◆ **What needs to be done**:
Look for the line that has "Si usas vim" in the material below; please repeat it and every line after it, exactly, up to and including the line that has "## Modificaciones", and nothing else.
*** Opening Input data ***
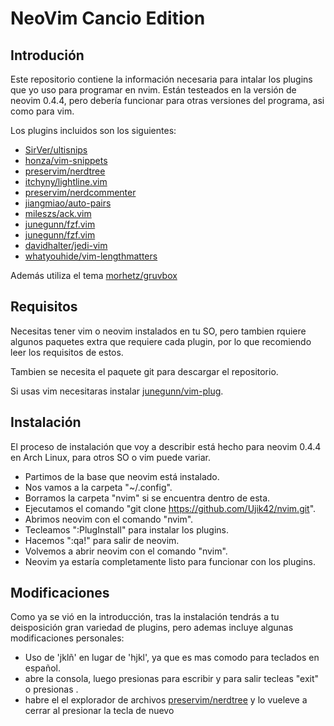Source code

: # NeoVim Cancio Edition

## Introdución

Este repositorio contiene la información necesaria para intalar los plugins que
yo uso para programar en nvim. Están testeados en la versión de neovim 0.4.4,
pero debería funcionar para otras versiones del programa, asi como para vim.

Los plugins incluidos son los siguientes:
- [SirVer/ultisnips](https://github.com/SirVer/ultisnips)
- [honza/vim-snippets](https://github.com/honza/vim-snippets)
- [preservim/nerdtree](https://github.com/preservim/nerdtree)
- [itchyny/lightline.vim](https://github.com/itchyny/lightline.vim)
- [preservim/nerdcommenter](https://github.com/preservim/nerdcommenter)
- [jiangmiao/auto-pairs](https://github.com/jiangmiao/auto-pairs)
- [mileszs/ack.vim](https://github.com/mileszs/ack.vim)
- [junegunn/fzf.vim](https://github.com/mileszs/ack.vim)
- [junegunn/fzf.vim](https://github.com/junegunn/fzf.vim)
- [davidhalter/jedi-vim](https://github.com/davidhalter/jedi-vim)
- [whatyouhide/vim-lengthmatters](https://github.com/whatyouhide/vim-lengthmatters)

Además utiliza el tema [morhetz/gruvbox](https://github.com/morhetz/gruvbox)

## Requisitos

Necesitas tener vim o neovim instalados en tu SO, pero tambien rquiere algunos
paquetes extra que requiere cada plugin, por lo que recomiendo leer los
requisitos de estos.

Tambien se necesita el paquete git para descargar el repositorio.

Si usas vim necesitaras instalar [junegunn/vim-plug](https://github.com/junegunn/vim-plug).

## Instalación

El proceso de instalación que voy a describir está hecho para neovim 0.4.4 en
Arch Linux, para otros SO o vim puede variar.

- Partimos de la base que neovim está instalado.
- Nos vamos a la carpeta "~/.config".
- Borramos la carpeta "nvim" si se encuentra dentro de esta.
- Ejecutamos el comando "git clone https://github.com/Ujik42/nvim.git".
- Abrimos neovim con el comando "nvim".
- Tecleamos ":PlugInstall" para instalar los plugins.
- Hacemos ":qa!" para salir de neovim.
- Volvemos a abrir neovim con el comando "nvim".
- Neovim ya estaría completamente listo para funcionar con los plugins.

## Modificaciones

Como ya se vió en la introducción, tras la instalación tendrás a tu deisposición
gran variedad de plugins, pero ademas incluye algunas modificaciones personales:

- Uso de 'jklñ' en lugar de 'hjkl', ya que es mas comodo para teclados en
  español.
- <F2> abre la consola, luego presionas <a> para escribir y para salir tecleas
"exit" o presionas <C-d>.
- <F6> habre el el explorador de archivos [preservim/nerdtree](https://github.com/preservim/nerdtree)
y lo vueleve a cerrar al presionar la tecla de nuevo
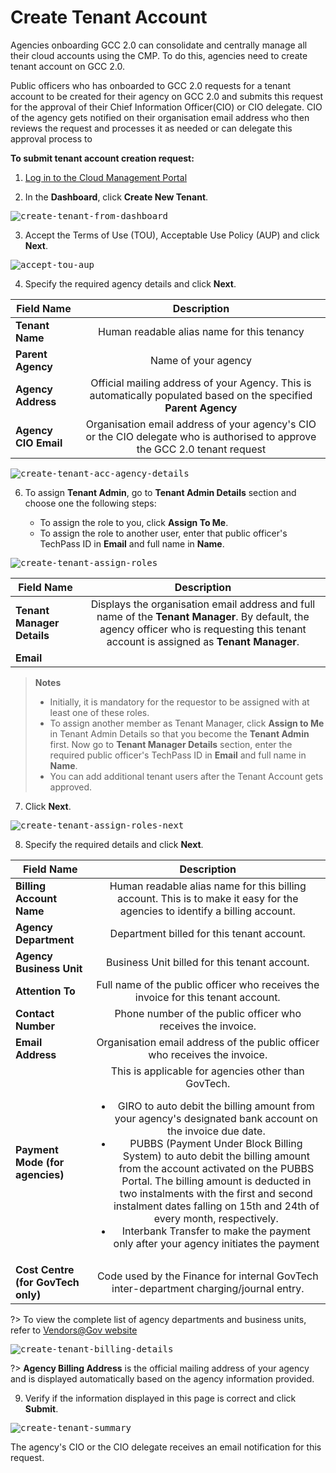 # Create Tenant Account

Agencies onboarding GCC 2.0 can consolidate and centrally manage all their cloud accounts using the CMP. To do this, agencies need to create tenant account on GCC 2.0.

Public officers who has onboarded to GCC 2.0 requests for a tenant account to be created for their agency on GCC 2.0 and submits this request for the approval of their Chief Information Officer(CIO) or CIO delegate. CIO of the agency gets notified on their organisation email address who then reviews the request and processes it as needed or can delegate this approval process to

**To submit tenant account creation request:**

1. [Log in to the Cloud Management Portal](log-in-to-cmp)

2. In the **Dashboard**, click **Create New Tenant**.

<kbd>![create-tenant-from-dashboard](images/create-tenant-from-dashboard.png)</kbd>

3. Accept the Terms of Use (TOU), Acceptable Use Policy (AUP) and click **Next**.

<kbd>![accept-tou-aup](images/accept-tou-aup.png)</kbd>

4. Specify the required agency details and click **Next**.

| Field Name  | Description |
| ------------- |:-------------:|
| **Tenant Name**      | Human readable alias name for this tenancy     |
| **Parent Agency**     | Name of your agency     |
| **Agency Address** | Official mailing address of your Agency. This is automatically populated based on the specified **Parent Agency** |
| **Agency CIO Email**      | Organisation email address of your agency's CIO or the CIO delegate who is authorised to approve the GCC 2.0 tenant request     |


<kbd>![create-tenant-acc-agency-details](images/create-tenant-acc-agency-details.png)</kbd>

6. To assign **Tenant Admin**, go to **Tenant Admin Details** section and choose one the following steps:

      - To assign the role to you, click **Assign To Me**.
      - To assign the role to another user, enter that public officer's TechPass ID in **Email** and full name in **Name**.

<kbd>![create-tenant-assign-roles](images/create-tenant-assign-roles.png)</kbd>

| Field Name  | Description |
| ------------- |:-------------:|
| **Tenant Manager Details** | Displays the organisation email address and full name of the **Tenant Manager**. By default, the agency officer who is requesting this tenant account is assigned as **Tenant Manager**. |
|   **Email** |   

> **Notes**
>- Initially, it is mandatory for the requestor to be assigned with at least one of these roles.
>- To assign another member as Tenant Manager, click **Assign to Me** in Tenant Admin Details so that you become the **Tenant Admin** first. Now go to **Tenant Manager Details** section, enter the required public officer's TechPass ID in **Email** and full name in **Name**.
>- You can add additional tenant users after the Tenant Account gets approved.

7. Click **Next**.

<kbd>![create-tenant-assign-roles-next](images/create-tenant-assign-roles-next.png)</kbd>

8. Specify the required details and click **Next**.

| Field Name  | Description |
| ------------- |:-------------:|
| **Billing Account Name**      | Human readable alias name for this billing account. This is to make it easy for the agencies to identify a billing account.    |
| **Agency Department** | Department billed for this tenant account. |
| **Agency Business Unit** | Business Unit billed for this tenant account.|
| **Attention To** | Full name of the public officer who receives the invoice for this tenant account. |
| **Contact Number** | Phone number of the public officer who receives the invoice. |
| **Email Address** | Organisation email address of the public officer who receives the invoice. |
| **Payment Mode (for agencies)** | This is applicable for agencies other than GovTech.<br><ul><li>GIRO to auto debit the billing amount from your agency's designated bank account on the invoice due date.</li><li>PUBBS (Payment Under Block Billing System) to auto debit the billing amount from the account activated on the PUBBS Portal. The billing amount is deducted in two instalments with the first and second instalment dates falling on 15th and 24th of every month, respectively.</li><li>Interbank Transfer to make the payment only after your agency initiates the payment</li> |
| **Cost Centre (for GovTech only)** | Code used by the Finance for internal GovTech inter-department charging/journal entry. |


?> To view the complete list of agency departments and business units, refer to [Vendors@Gov website](https://www.vendors.gov.sg/UsefulReferences/MinStatuaryBoards.aspx)

<kbd>![create-tenant-billing-details](images/create-tenant-billing-details.png)</kbd>

?> **Agency Billing Address** is the official mailing address of your agency and is displayed automatically based on the agency information provided.

9. Verify if the information displayed in this page is correct and click **Submit**.

<kbd>![create-tenant-summary](images/create-tenant-summary.png)</kbd>

The agency's CIO or the CIO delegate receives an email notification for this request.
*** Closing Input data ***
◆ **Response box**:
Si usas vim necesitaras instalar [junegunn/vim-plug](https://github.com/junegunn/vim-plug).

## Instalación

El proceso de instalación que voy a describir está hecho para neovim 0.4.4 en
Arch Linux, para otros SO o vim puede variar.

- Partimos de la base que neovim está instalado.
- Nos vamos a la carpeta "~/.config".
- Borramos la carpeta "nvim" si se encuentra dentro de esta.
- Ejecutamos el comando "git clone https://github.com/Ujik42/nvim.git".
- Abrimos neovim con el comando "nvim".
- Tecleamos ":PlugInstall" para instalar los plugins.
- Hacemos ":qa!" para salir de neovim.
- Volvemos a abrir neovim con el comando "nvim".
- Neovim ya estaría completamente listo para funcionar con los plugins.

## Modificaciones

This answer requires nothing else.